Apollo Investment (AINV) reported that its largest investment – Merx Aviation – was restructured in a couple of ways in the second quarter 2020. The aircraft leasing and servicing company, which AINV owns 100% of the stock of, saw $105mn of its $305mn in Revolver debt outstanding from AINV converted to debt. Second, the remaining debt saw its interest rate drop to 10.0% from 12.0%. Management of the BDC were circumspect in discussing the company’s performance, even though Merx’s FMV represents one-third of net book value at June 30, 2020. On the conference call AINV executive spoke in general terms, like this: “The pandemic has caused an unprecedented decline in global air traffic, which has led to a widespread lease deferrals throughout the industry. Although aircraft — air traffic trends have improved slightly more recently, it remains significantly below pre-pandemic levels“.
Despite the huge strains on aircraft lessors and the loss of substantial income because of the above, AINV wrote down its equity stake in Merx – which just increased by 800% at cost – by only ($4.2mn).
BDC portfolio company valuations are always a riddle wrapped in an enigma, initially prepared by internal staff, often reviewed by an outside appraisal firm and the final responsibility of the directors. To our minds – given what we do know about market conditions; the high leverage involved and the restructuring, this write-down is wholly inadequate and inexplicable. At this stage, AINV’s Merx investment taken overall is still valued above cost and would not show up on the BDC’s own underperforming company list.
For our part, we reaffirm the BDC Credit Reporters Corporate Credit Rating of 4, which we instituted last quarter. We do not have Merx on our Weakest Links list only because AINV has such latitude to continue paying interest even if the business is insolvent, which may be the case from what little we know. The fact that one third of debt is no longer accruing income is a negative sign, as is the need to lower the rate. These are the actions of an owner rather than a lender and make the entire valuation questionable.

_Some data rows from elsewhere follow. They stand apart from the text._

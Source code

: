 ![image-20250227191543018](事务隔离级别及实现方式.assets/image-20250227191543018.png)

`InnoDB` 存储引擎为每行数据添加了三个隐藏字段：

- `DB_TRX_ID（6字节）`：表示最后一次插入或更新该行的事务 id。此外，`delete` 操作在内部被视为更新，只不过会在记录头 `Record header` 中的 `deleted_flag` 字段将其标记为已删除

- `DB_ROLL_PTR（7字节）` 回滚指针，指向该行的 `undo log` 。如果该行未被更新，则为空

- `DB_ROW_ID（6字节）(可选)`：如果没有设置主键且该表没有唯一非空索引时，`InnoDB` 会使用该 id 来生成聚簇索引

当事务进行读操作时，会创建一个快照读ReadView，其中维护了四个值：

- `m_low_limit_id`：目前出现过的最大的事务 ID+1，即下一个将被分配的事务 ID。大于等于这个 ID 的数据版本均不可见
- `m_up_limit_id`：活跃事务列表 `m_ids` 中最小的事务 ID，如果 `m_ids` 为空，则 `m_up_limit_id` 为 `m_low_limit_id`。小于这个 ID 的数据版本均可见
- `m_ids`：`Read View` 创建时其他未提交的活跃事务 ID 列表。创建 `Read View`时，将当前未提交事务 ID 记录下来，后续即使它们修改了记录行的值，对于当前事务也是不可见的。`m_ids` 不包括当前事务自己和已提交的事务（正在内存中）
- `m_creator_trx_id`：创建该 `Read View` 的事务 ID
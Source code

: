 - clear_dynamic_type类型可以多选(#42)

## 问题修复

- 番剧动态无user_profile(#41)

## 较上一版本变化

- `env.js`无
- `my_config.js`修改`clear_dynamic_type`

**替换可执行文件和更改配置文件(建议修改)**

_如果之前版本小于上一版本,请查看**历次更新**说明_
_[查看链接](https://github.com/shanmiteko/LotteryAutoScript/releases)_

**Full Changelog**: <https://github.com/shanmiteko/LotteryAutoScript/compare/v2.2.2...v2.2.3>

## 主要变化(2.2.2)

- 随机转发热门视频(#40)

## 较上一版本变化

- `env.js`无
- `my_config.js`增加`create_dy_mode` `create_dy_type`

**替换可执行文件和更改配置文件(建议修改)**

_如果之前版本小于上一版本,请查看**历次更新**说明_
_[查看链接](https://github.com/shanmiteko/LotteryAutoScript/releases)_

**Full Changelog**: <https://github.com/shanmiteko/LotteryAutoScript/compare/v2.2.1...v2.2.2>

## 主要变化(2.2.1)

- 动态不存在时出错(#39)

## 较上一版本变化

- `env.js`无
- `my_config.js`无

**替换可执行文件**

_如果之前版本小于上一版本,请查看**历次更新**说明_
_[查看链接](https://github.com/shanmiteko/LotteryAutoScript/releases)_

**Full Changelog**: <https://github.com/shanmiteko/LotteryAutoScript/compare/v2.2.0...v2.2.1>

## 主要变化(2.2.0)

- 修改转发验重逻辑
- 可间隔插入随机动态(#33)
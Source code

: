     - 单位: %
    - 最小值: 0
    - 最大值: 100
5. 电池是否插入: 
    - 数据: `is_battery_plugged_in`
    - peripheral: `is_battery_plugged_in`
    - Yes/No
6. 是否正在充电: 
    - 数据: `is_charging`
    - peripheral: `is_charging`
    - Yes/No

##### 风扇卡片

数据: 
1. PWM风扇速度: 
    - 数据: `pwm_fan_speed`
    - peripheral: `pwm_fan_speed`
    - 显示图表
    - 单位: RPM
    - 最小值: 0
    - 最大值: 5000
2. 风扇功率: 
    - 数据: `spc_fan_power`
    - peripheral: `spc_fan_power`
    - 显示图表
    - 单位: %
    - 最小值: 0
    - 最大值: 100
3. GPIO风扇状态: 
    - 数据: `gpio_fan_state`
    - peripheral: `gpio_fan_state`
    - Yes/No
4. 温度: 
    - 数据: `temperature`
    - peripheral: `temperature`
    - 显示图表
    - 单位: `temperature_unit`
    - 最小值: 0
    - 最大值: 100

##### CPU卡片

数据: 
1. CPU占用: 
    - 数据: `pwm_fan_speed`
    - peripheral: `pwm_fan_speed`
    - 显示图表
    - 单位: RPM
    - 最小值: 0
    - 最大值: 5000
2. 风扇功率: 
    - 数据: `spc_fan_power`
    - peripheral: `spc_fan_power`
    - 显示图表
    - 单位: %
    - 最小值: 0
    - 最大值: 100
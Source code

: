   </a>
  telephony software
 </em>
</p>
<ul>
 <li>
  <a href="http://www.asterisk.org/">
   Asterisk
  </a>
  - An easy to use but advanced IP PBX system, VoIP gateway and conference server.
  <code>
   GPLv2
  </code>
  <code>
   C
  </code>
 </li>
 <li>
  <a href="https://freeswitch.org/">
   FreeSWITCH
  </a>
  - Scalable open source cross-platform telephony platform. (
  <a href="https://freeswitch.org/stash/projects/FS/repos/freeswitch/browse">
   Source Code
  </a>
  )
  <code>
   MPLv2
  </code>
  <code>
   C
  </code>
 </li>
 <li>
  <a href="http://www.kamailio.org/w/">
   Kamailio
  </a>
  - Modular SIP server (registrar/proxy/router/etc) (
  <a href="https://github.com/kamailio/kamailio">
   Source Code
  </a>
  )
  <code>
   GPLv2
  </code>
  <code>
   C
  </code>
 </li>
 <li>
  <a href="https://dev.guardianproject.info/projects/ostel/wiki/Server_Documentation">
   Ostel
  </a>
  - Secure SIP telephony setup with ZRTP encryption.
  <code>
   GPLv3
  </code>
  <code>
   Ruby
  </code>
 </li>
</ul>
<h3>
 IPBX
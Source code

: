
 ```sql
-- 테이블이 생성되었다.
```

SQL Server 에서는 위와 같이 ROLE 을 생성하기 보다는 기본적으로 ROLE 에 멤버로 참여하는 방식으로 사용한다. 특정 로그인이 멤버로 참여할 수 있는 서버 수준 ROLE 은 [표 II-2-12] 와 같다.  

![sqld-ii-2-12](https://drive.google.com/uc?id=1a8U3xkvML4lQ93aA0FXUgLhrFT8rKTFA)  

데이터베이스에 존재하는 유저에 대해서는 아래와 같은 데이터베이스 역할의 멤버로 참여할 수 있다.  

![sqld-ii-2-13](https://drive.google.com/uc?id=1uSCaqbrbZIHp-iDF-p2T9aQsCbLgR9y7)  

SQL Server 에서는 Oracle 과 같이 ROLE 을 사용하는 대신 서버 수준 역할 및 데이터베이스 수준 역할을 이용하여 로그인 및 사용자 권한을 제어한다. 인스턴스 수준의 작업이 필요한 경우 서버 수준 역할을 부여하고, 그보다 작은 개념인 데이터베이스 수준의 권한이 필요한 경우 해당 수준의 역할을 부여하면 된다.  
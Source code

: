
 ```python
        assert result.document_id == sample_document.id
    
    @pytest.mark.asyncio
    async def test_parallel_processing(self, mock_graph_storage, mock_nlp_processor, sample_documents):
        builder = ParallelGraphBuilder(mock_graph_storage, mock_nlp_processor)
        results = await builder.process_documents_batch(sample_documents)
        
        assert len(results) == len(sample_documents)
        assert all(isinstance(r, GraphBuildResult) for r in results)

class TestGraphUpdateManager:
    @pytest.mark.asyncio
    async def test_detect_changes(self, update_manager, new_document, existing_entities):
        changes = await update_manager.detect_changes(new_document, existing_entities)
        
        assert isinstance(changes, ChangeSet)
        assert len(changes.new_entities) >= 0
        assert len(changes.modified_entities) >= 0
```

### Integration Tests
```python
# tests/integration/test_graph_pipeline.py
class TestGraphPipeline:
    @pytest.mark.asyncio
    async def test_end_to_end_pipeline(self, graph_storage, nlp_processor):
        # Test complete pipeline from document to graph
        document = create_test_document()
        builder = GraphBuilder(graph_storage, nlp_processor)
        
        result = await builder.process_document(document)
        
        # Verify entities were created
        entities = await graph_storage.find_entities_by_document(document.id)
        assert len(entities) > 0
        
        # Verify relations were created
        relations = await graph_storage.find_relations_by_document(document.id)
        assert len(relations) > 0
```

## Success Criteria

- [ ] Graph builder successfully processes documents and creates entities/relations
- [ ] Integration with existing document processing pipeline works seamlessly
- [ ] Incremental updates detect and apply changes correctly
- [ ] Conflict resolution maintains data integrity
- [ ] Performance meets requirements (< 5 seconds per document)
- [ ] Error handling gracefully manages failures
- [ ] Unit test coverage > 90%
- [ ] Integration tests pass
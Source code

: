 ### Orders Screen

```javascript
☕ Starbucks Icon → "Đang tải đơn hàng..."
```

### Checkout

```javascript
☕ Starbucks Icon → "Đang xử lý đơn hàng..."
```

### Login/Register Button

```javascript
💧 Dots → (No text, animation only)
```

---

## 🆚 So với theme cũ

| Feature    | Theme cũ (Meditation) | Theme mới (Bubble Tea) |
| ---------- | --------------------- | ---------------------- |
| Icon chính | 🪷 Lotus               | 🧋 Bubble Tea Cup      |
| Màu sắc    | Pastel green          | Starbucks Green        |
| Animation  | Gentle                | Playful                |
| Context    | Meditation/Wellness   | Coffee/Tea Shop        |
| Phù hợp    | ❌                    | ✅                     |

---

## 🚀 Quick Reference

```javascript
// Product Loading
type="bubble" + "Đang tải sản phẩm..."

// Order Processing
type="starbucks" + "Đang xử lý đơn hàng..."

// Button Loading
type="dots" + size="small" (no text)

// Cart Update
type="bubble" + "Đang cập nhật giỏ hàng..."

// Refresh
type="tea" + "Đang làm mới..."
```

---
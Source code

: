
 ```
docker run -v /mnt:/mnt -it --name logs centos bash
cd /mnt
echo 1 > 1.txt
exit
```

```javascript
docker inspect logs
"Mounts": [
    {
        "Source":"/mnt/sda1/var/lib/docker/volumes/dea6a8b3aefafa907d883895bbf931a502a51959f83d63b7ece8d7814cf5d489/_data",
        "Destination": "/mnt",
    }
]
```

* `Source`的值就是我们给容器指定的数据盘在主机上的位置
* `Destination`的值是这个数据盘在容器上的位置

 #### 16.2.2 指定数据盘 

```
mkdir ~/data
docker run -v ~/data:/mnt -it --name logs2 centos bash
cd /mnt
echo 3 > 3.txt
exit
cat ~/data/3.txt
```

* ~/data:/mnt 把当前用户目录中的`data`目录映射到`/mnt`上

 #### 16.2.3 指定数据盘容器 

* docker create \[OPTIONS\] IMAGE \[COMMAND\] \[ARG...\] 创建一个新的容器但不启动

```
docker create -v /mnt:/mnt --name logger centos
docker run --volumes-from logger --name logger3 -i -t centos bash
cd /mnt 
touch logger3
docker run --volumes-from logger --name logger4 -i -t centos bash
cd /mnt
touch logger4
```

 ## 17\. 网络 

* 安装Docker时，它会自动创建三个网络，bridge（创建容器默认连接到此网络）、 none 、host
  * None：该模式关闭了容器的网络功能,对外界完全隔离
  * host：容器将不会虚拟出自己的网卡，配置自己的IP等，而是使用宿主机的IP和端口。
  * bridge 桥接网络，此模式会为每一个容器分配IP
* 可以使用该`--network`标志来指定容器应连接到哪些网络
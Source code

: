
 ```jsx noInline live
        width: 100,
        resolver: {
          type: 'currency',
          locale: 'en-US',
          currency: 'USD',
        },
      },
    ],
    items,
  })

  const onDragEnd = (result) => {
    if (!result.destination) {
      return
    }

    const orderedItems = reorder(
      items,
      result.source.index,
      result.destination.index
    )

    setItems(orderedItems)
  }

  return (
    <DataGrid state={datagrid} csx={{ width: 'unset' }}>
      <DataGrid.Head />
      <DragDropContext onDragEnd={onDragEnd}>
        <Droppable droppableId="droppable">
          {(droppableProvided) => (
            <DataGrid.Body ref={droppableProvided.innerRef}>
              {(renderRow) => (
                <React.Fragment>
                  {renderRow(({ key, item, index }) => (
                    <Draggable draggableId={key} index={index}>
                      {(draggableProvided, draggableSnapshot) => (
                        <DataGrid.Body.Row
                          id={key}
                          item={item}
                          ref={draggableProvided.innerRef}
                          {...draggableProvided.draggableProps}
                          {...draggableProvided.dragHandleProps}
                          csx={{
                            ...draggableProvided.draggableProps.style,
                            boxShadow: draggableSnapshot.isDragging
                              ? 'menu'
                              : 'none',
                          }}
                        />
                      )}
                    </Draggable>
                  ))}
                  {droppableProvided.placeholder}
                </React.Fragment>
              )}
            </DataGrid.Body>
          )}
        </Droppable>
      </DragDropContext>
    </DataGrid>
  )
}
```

This is a very serious challenge for AINV. In a short time, the BDC has lost ($16.6mn) in annual investment income. That’s just over 10% of IQ 2020 Net Investment Income. If the entire debt goes on non accrual another ($20.0mn) in annual Investment Income would be lost and AINV would have lost (25%) of its earlier Net Investment Income. We’ve already mentioned the size of the Merx investment on the balance sheet and in relation to net book value.
We will continue to update readers about Merx, but may not have anything to report till AINV does so given the closely held nature of the investment and management’s closed lips. There is a danger of an “October surprise” when AINV reports IIIQ 2020 results, especially as the global aviation business continues to face dire circumstances. Unfortunately, AINV shareholders may not find out till it’s too late that the current valuation was unrealistic. For everybody concerned, we hope otherwise.